----- Material for this exercise -----

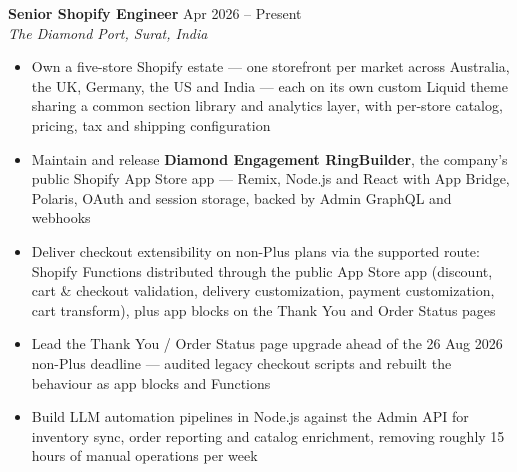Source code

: \documentclass[10pt]{article}
\begin{document}
\textbf{Senior Shopify Engineer} \hfill Apr 2026 -- Present \\
\textit{The Diamond Port, Surat, India}
\begin{itemize}
  \item Own a five-store Shopify estate --- one storefront per market across Australia, the UK, Germany, the US and India --- each on its own custom Liquid theme sharing a common section library and analytics layer, with per-store catalog, pricing, tax and shipping configuration
  \item Maintain and release \textbf{Diamond Engagement RingBuilder}, the company's public Shopify App Store app --- Remix, Node.js and React with App Bridge, Polaris, OAuth and session storage, backed by Admin GraphQL and webhooks
  \item Deliver checkout extensibility on non-Plus plans via the supported route: Shopify Functions distributed through the public App Store app (discount, cart \& checkout validation, delivery customization, payment customization, cart transform), plus app blocks on the Thank You and Order Status pages
  \item Lead the Thank You / Order Status page upgrade ahead of the 26 Aug 2026 non-Plus deadline --- audited legacy checkout scripts and rebuilt the behaviour as app blocks and Functions
  \item Build LLM automation pipelines in Node.js against the Admin API for inventory sync, order reporting and catalog enrichment, removing roughly 15 hours of manual operations per week
\end{itemize}

\vspace{1pt}
\end{document}
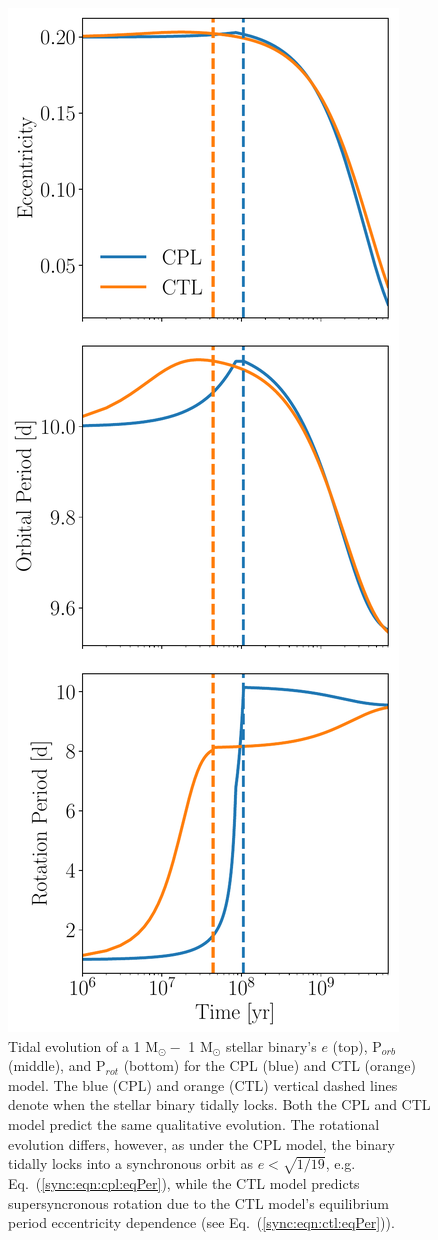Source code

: \begin{figure}
	\includegraphics[scale=0.5]{tidalExample.pdf}
   \caption{Tidal evolution of a 1 M$_{\odot} -$ 1 M$_{\odot}$ stellar binary's $e$ (top), P$_{orb}$ (middle), and P$_{rot}$ (bottom) for the CPL (blue) and CTL (orange) model. The blue (CPL) and orange (CTL) vertical dashed lines denote when the stellar binary tidally locks. Both the CPL and CTL model predict the same qualitative evolution. The rotational evolution differs, however, as under the CPL model, the binary tidally locks into a synchronous orbit as $e < \sqrt{1/19}$, e.g. Eq.~(\ref{sync:eqn:cpl:eqPer}), while the CTL model predicts supersyncronous rotation due to the CTL model's equilibrium period eccentricity dependence (see Eq.~(\ref{sync:eqn:ctl:eqPer})).}%
    \label{sync:fig:tidalExample}%
\end{figure}

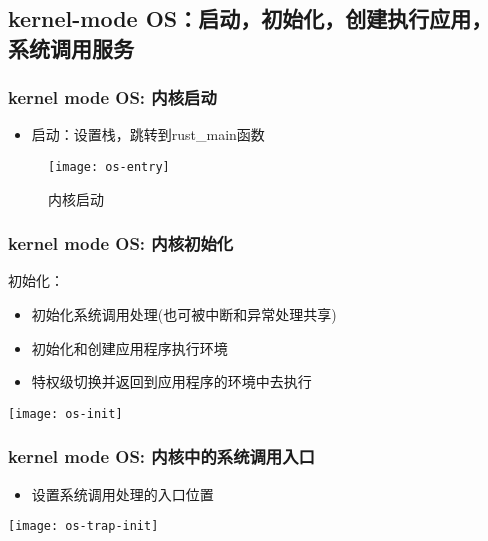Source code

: \subsection{kernel-mode OS：启动，初始化，创建执行应用，系统调用服务}
\begin{frame}
    \frametitle{kernel mode OS: 内核启动}
    \begin{itemize}
        
        \item 启动：设置栈，跳转到rust\_main函数
        
    \end{itemize}	
    \begin{figure}
        \centering
        \texttt{[image: os-entry]}
        \caption{内核启动}
    \end{figure}
\end{frame}

\begin{frame}
    \frametitle{kernel mode OS: 内核初始化}
    初始化：
    \begin{itemize}
        
        \item 初始化系统调用处理(也可被中断和异常处理共享)
        \item 初始化和创建应用程序执行环境
        \item 特权级切换并返回到应用程序的环境中去执行
        
    \end{itemize}	
        \centering
        \texttt{[image: os-init]}
\end{frame}

\begin{frame}
    \frametitle{kernel mode OS: 内核中的系统调用入口}
    
    \begin{itemize}
        
        \item 设置系统调用处理的入口位置

        
    \end{itemize}	
    \centering
    \texttt{[image: os-trap-init]}
\end{frame}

-----

Exercise requirements: For the string "India", show each line of the entries above where it occurs.

Expected output:
\textit{The Diamond Port, Surat, India}
  \item Own a five-store Shopify estate --- one storefront per market across Australia, the UK, Germany, the US and India --- each on its own custom Liquid theme sharing a common section library and analytics layer, with per-store catalog, pricing, tax and shipping configuration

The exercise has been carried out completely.